### WORK INSTRUCTIONS
Beginning with the line that contains "- List of recipes", reproduce the remaining lines of the material exactly, up to and including the last one, but no pictures.

### INPUT FOR THIS TASK
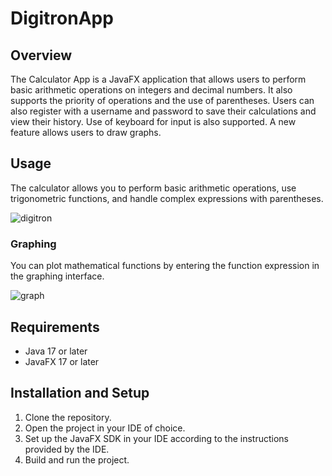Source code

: # DigitronApp
## Overview
The Calculator App is a JavaFX application that allows users to perform basic arithmetic operations on integers and decimal numbers. It also supports the priority of operations and the use of parentheses.
Users can also register with a username and password to save their calculations and view their history. Use of keyboard for input is also supported. A new feature allows users to draw graphs.

## Usage
The calculator allows you to perform basic arithmetic operations, use trigonometric functions, and handle complex expressions with parentheses. 

![digitron](https://github.com/user-attachments/assets/99ea94f5-9374-4dab-b463-885aae5fdb7c)

### Graphing
You can plot mathematical functions by entering the function expression in the graphing interface.

![graph](https://github.com/user-attachments/assets/c7f01c31-89cd-44ad-bfcf-21abae3d30a2)

## Requirements
- Java 17 or later
- JavaFX 17 or later

## Installation and Setup
1. Clone the repository.
2. Open the project in your IDE of choice.
3. Set up the JavaFX SDK in your IDE according to the instructions provided by the IDE.
4. Build and run the project.
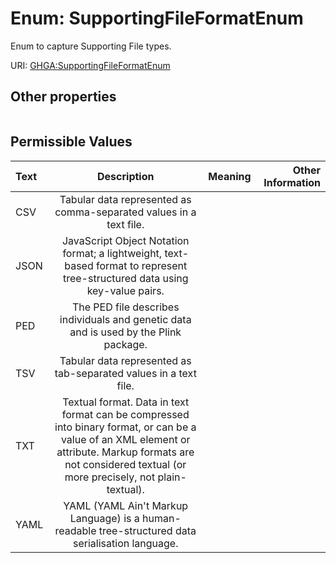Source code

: 
# Enum: SupportingFileFormatEnum


Enum to capture Supporting File types.

URI: [GHGA:SupportingFileFormatEnum](https://w3id.org/GHGA/SupportingFileFormatEnum)


## Other properties

|  |  |  |
| --- | --- | --- |

## Permissible Values

| Text | Description | Meaning | Other Information |
| :--- | :---: | :---: | ---: |
| CSV | Tabular data represented as comma-separated values in a text file. |  |  |
| JSON | JavaScript Object Notation format; a lightweight, text-based format to represent tree-structured data using key-value pairs. |  |  |
| PED | The PED file describes individuals and genetic data and is used by the Plink package. |  |  |
| TSV | Tabular data represented as tab-separated values in a text file. |  |  |
| TXT | Textual format. Data in text format can be compressed into binary format, or can be a value of an XML element or attribute. Markup formats are not considered textual (or more precisely, not plain-textual). |  |  |
| YAML | YAML (YAML Ain't Markup Language) is a human-readable tree-structured data serialisation language. |  |  |

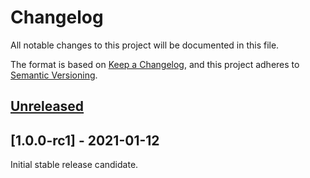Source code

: # Changelog

All notable changes to this project will be documented in this file.

The format is based on [Keep a Changelog](https://keepachangelog.com/en/1.0.0/), and this project adheres
to [Semantic Versioning](https://semver.org/spec/v2.0.0.html).

## [Unreleased]

## [1.0.0-rc1] - 2021-01-12

Initial stable release candidate.

[unreleased]: https://github.com/darkspot-org/bathyscaphe/compare/v1.0.0-rc1...HEAD

[v1.0.0-rc1]: https://github.com/darkspot-org/bathyscaphe/releases/tag/v1.0.0-rc1
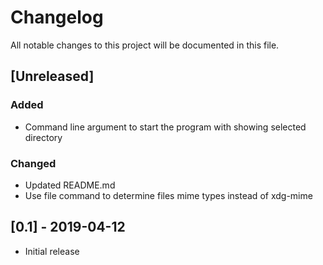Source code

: # Changelog
All notable changes to this project will be documented in this file.

## [Unreleased]

### Added
- Command line argument to start the program with showing selected directory

### Changed
- Updated README.md
- Use file command to determine files mime types instead of xdg-mime

## [0.1] - 2019-04-12
- Initial release
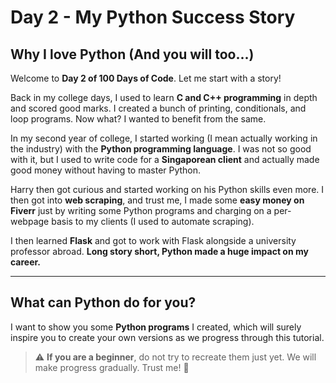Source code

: # Day 2 - My Python Success Story

## Why I love Python (And you will too...)

Welcome to **Day 2 of 100 Days of Code**. Let me start with a story!

Back in my college days, I used to learn **C and C++ programming** in depth and scored good marks. I created a bunch of printing, conditionals, and loop programs. Now what? I wanted to benefit from the same.

In my second year of college, I started working (I mean actually working in the industry) with the **Python programming language**. I was not so good with it, but I used to write code for a **Singaporean client** and actually made good money without having to master Python. 

Harry then got curious and started working on his Python skills even more. I then got into **web scraping**, and trust me, I made some **easy money on Fiverr** just by writing some Python programs and charging on a per-webpage basis to my clients (I used to automate scraping).

I then learned **Flask** and got to work with Flask alongside a university professor abroad. **Long story short, Python made a huge impact on my career.**

---

## What can Python do for you?

I want to show you some **Python programs** I created, which will surely inspire you to create your own versions as we progress through this tutorial. 

> ⚠️ **If you are a beginner**, do not try to recreate them just yet. We will make progress gradually. Trust me! 🚀
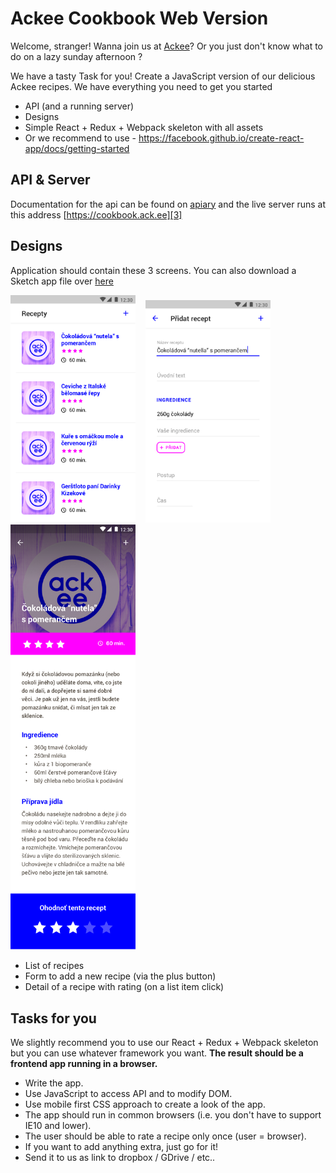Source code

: # Ackee Cookbook Web Version

Welcome, stranger! Wanna join us at [Ackee][1]? Or you just don't know what to do on a lazy sunday afternoon ?

We have a tasty Task for you! Create a JavaScript version of our delicious Ackee recipes. We have everything you need to get you started
- API (and a running server)
- Designs
- Simple React + Redux + Webpack skeleton with all assets
- Or we recommend to use - https://facebook.github.io/create-react-app/docs/getting-started

## API & Server
Documentation for the api can be found on [apiary][2] and the
live server runs at this address [https://cookbook.ack.ee][3]

## Designs
Application should contain these 3 screens. You can also download a Sketch app file over [here][4]

<img src="https://raw.githubusercontent.com/AckeeCZ/cookbook-web-task/master/screens/01_list.png" width="200">&nbsp;&nbsp;&nbsp;
<img src="https://raw.githubusercontent.com/AckeeCZ/cookbook-web-task/master/screens/03_add.png" width="200">&nbsp;
<img src="https://raw.githubusercontent.com/AckeeCZ/cookbook-web-task/master/screens/02_detail.png" width="200">&nbsp;&nbsp;&nbsp;

- List of recipes
- Form to add a new recipe (via the plus button)
- Detail of a recipe with rating (on a list item click)

## Tasks for you

We slightly recommend you to use our React + Redux + Webpack skeleton but you can use whatever framework you want. **The result should be a frontend app running in a browser.**

- Write the app.
- Use JavaScript to access API and to modify DOM.
- Use mobile first CSS approach to create a look of the app.
- The app should run in common browsers (i.e. you don't have to support IE10 and lower).
- The user should be able to rate a recipe only once (user = browser).
- If you want to add anything extra, just go for it!
- Send it to us as link to dropbox / GDrive / etc..

[1]:	https://ackee.cz
[2]:	http://docs.cookbook3.apiary.io/#introduction/recipes
[3]:	https://cookbook.ack.ee
[4]:	https://raw.githubusercontent.com/AckeeCZ/cookbook-android-task/master/screens/ackee_cookbook.sketch
[5]:	https://github.com/AckeeCZ/android-cookbook
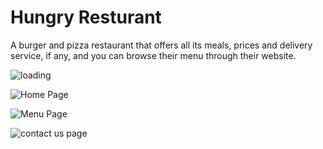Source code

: # Hungry Resturant

A burger and pizza restaurant that offers all its meals, prices and delivery service, if any, and you can browse their menu through their website.

![loading](https://user-images.githubusercontent.com/117764506/201473933-8a80c461-f70e-404d-b90d-46b02be339ec.png)

![Home Page](https://user-images.githubusercontent.com/117764506/201473750-5667e859-c63c-4a74-aae4-529fa51b2f0b.png)

![Menu Page](https://user-images.githubusercontent.com/117764506/201473760-a96146aa-6b02-46f9-842b-8d95600d88c5.png)

![contact us page](https://user-images.githubusercontent.com/117764506/201473773-e2387798-5571-4e59-bfc1-4262bfab8a19.png)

### ANSWER SECTION
- List of recipes
- Form to add a new recipe (via the plus button)
- Detail of a recipe with rating (on a list item click)

## Tasks for you

We slightly recommend you to use our React + Redux + Webpack skeleton but you can use whatever framework you want. **The result should be a frontend app running in a browser.**

- Write the app.
- Use JavaScript to access API and to modify DOM.
- Use mobile first CSS approach to create a look of the app.
- The app should run in common browsers (i.e. you don't have to support IE10 and lower).
- The user should be able to rate a recipe only once (user = browser).
- If you want to add anything extra, just go for it!
- Send it to us as link to dropbox / GDrive / etc..

[1]:	https://ackee.cz
[2]:	http://docs.cookbook3.apiary.io/#introduction/recipes
[3]:	https://cookbook.ack.ee
[4]:	https://raw.githubusercontent.com/AckeeCZ/cookbook-android-task/master/screens/ackee_cookbook.sketch
[5]:	https://github.com/AckeeCZ/android-cookbook
Source code

: # Hungry Resturant

A burger and pizza restaurant that offers all its meals, prices and delivery service, if any, and you can browse their menu through their website.

![loading](https://user-images.githubusercontent.com/117764506/201473933-8a80c461-f70e-404d-b90d-46b02be339ec.png)

![Home Page](https://user-images.githubusercontent.com/117764506/201473750-5667e859-c63c-4a74-aae4-529fa51b2f0b.png)

![Menu Page](https://user-images.githubusercontent.com/117764506/201473760-a96146aa-6b02-46f9-842b-8d95600d88c5.png)

![contact us page](https://user-images.githubusercontent.com/117764506/201473773-e2387798-5571-4e59-bfc1-4262bfab8a19.png)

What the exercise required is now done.